The real peak of the entire operation was when we signed on with The Baltimore Sun. For several months, we blogged on the Sun but also wrote a weekly column that appeared on Fridays. That, bluntly, was the most influential work we ever did. We put the Democrats on blast on a weekly basis. And it all ended as quickly as it started, a toxic combination of Democrats putting pressure on a Sun opinion editor who couldn’t take the heat and a now-deceased unemployed, out-of-work “conservative” alcoholic who fabricated stories out of whole cloth. It was fun while it lasted, and it was the most meaningful work we have done.

If only we could have published the column we could have written after the 2014 election…

(The secondary peak: when Mike Miller demonized us on the floor of the State Senate)

My personal highlight of our years, however, was the Red Maryland Leadership Conference. I’ve explained this before, but the entire genesis of the Conference was my attendance at CPAC 2019 down at National Harbor. I saw so many Marylanders attending the conference that I had never seen before and known for a fact that had never attended a Maryland Republican event or knew much about what was going locally. We had previously had such conferences in Maryland with the Maryland Citizen Action Network Turning the Tides conferences, but that conference had drifted off at it took a hard right national focus. I vowed that we could do a conference and that we could make it Maryland focused. As we’ve said before; I was unsure if we were going to be able to sell a single ticket, much less sell over 100 of them our first year and then sell it out with close to 200 tickets the 2nd year. It was damn hard work putting that conference together, basically with just Greg and I. We had a lot of help making it happen, for sure. But it was worthwhile and rewarding work and something I intend to continue in the future.

Over the years, we’ve been what we say we’ve been. Yes, we have had feuds over the years: with Charles Lollar’s campaign team in 2014, with Pat McDonough, with John Grasso (which brought us one of the most surreal shows of all), with “libertarian” “journalists” who spend their team mainly as bootlickers for Democrats, with LARPers who think they’re intellectually savvy, the Maryland Campaign for Liberty and their continual fundraising and collection of emails without actually doing trying to affect change and a host of others. We’ve broken real news like when I got the scoop on Chelsea Manning running for U.S. Senate, a scoop that got us worldwide press.
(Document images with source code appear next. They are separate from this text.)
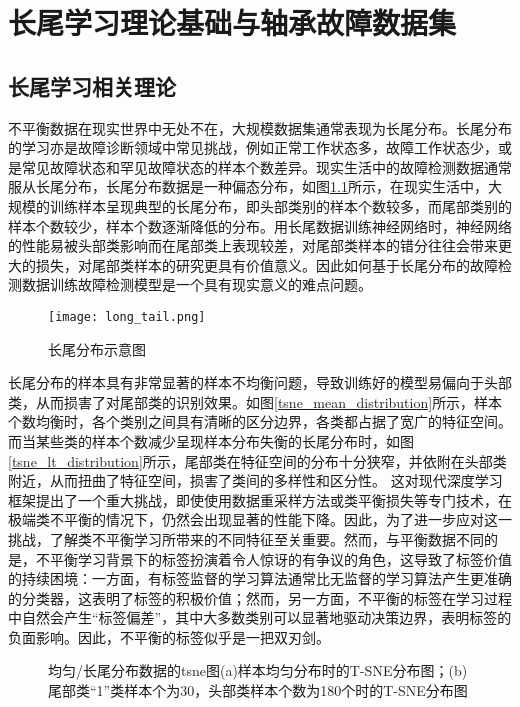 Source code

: \documentclass[master]{thesis-uestc}
\begin{document}
\chapter{长尾学习理论基础与轴承故障数据集}
\section{长尾学习相关理论}
不平衡数据在现实世界中无处不在，大规模数据集通常表现为长尾分布。长尾分布的学习亦是故障诊断领域中常见挑战，例如正常工作状态多，故障工作状态少，或是常见故障状态和罕见故障状态的样本个数差异。现实生活中的故障检测数据通常服从长尾分布，长尾分布数据是一种偏态分布，如图\ref{fig_long_tail}所示，在现实生活中，大规模的训练样本呈现典型的长尾分布，即头部类别的样本个数较多，而尾部类别的样本个数较少，样本个数逐渐降低的分布。用长尾数据训练神经网络时，神经网络的性能易被头部类影响而在尾部类上表现较差，对尾部类样本的错分往往会带来更大的损失，对尾部类样本的研究更具有价值意义。因此如何基于长尾分布的故障检测数据训练故障检测模型是一个具有现实意义的难点问题。
\begin{figure}[h]
    \texttt{[image: long\_tail.png]}
    \caption{长尾分布示意图}
    \label{fig_long_tail}
\end{figure}

长尾分布的样本具有非常显著的样本不均衡问题，导致训练好的模型易偏向于头部类，从而损害了对尾部类的识别效果。如图\ref{tsne_mean_distribution}所示，样本个数均衡时，各个类别之间具有清晰的区分边界，各类都占据了宽广的特征空间。而当某些类的样本个数减少呈现样本分布失衡的长尾分布时，如图\ref{tsne_lt_distribution}所示，尾部类在特征空间的分布十分狭窄，并依附在头部类附近，从而扭曲了特征空间，损害了类间的多样性和区分性。
这对现代深度学习框架提出了一个重大挑战，即使使用数据重采样方法或类平衡损失等专门技术，在极端类不平衡的情况下，仍然会出现显著的性能下降。因此，为了进一步应对这一挑战，了解类不平衡学习所带来的不同特征至关重要。然而，与平衡数据不同的是，不平衡学习背景下的标签扮演着令人惊讶的有争议的角色，这导致了标签价值的持续困境：一方面，有标签监督的学习算法通常比无监督的学习算法产生更准确的分类器，这表明了标签的积极价值；然而，另一方面，不平衡的标签在学习过程中自然会产生“标签偏差”，其中大多数类别可以显著地驱动决策边界，表明标签的负面影响。因此，不平衡的标签似乎是一把双刃剑。
\begin{figure}[h]
    \caption{均匀/长尾分布数据的tsne图(a)样本均匀分布时的T-SNE分布图；(b)尾部类“1”类样本个为30，头部类样本个数为180个时的T-SNE分布图}
    \label{fig2}
\end{figure}
\end{document}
Sometimes we made the news, like a wild-idea to Save the Maryland state flag that attracted 50,000 signatures in a week that attracted a ton, and I mean a ton of media attention.

But our principles have never changed and if that angered people, so be it. We didn’t care then. We still don’t care now.

I mentioned earlier that there was a time when we were hailed as advocates and heroes of the conservative grassroots. Boy, has that changed over the years.

We now live in a world where we can’t go a few days time without somebody on Facebook or Twitter calling us a RINO. Why is that? We were called anti-gun for noting that the Hogan Administration was able to relax restrictions for gun owners. We were called “fake news” by one gun advocate for pointing out that holding a protest two days before an election instead of knocking doors for Republican candidates was useless. We had an entire gang of gun advocates come to an appearance to harangue us because I had the temerity to point out that their protesting was useless when they don’t actually go out and try to elect pro-gun candidates.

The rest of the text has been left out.